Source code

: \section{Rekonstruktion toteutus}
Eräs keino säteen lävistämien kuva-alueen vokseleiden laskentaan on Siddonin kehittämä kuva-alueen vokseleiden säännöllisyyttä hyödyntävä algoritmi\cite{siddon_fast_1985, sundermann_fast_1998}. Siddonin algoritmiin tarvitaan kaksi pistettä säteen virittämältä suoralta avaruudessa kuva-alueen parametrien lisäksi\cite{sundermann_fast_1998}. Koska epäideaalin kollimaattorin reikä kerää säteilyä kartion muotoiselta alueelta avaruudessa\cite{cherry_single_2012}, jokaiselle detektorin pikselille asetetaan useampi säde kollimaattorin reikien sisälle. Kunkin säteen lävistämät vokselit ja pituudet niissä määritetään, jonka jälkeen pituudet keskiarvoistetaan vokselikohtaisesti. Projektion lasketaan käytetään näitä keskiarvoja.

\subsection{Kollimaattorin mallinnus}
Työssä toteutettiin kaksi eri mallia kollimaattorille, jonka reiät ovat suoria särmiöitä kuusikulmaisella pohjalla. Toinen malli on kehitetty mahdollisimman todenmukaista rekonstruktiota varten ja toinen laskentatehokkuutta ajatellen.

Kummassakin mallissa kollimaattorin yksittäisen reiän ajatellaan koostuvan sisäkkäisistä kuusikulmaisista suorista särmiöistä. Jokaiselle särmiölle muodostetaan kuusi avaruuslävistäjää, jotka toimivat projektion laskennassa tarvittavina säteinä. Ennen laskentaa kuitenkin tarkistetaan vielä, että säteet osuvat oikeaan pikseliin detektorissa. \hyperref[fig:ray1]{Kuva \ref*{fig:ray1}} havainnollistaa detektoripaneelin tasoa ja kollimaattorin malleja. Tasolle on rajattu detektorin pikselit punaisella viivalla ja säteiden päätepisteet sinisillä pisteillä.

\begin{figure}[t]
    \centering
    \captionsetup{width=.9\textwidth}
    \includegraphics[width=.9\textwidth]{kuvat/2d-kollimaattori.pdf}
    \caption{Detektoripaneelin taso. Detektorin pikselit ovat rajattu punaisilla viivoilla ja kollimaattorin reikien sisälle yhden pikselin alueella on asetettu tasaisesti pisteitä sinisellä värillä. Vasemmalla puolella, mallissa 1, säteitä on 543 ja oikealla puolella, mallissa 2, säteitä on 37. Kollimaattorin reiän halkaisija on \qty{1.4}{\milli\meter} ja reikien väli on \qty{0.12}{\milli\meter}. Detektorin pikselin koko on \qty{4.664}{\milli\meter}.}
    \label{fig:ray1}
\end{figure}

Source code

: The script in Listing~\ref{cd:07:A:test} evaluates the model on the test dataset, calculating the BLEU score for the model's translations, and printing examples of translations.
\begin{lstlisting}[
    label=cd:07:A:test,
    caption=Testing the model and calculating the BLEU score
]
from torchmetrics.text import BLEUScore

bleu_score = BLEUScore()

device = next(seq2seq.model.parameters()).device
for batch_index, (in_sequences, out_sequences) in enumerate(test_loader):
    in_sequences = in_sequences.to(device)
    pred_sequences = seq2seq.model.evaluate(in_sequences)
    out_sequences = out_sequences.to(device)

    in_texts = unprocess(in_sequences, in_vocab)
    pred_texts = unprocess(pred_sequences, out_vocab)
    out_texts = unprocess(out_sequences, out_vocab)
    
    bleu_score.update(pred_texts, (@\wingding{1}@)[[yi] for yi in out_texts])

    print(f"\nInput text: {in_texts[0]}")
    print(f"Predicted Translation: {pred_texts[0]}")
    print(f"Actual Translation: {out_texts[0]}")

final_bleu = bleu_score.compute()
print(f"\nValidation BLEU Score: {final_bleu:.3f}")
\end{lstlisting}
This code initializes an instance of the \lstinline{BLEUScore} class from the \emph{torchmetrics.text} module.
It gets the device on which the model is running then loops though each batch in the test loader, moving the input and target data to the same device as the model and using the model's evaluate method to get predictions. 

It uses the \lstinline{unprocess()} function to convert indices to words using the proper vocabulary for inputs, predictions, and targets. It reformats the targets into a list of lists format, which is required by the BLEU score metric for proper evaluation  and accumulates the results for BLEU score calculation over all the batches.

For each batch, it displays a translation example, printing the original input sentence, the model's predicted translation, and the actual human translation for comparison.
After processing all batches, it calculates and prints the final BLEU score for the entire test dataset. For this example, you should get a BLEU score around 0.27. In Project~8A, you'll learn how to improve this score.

________

→ **Problem details**: Copy out each line of the data in which the word "from" appears.

→ **Answer to the problem**:
from torchmetrics.text import BLEUScore
This code initializes an instance of the \lstinline{BLEUScore} class from the \emph{torchmetrics.text} module.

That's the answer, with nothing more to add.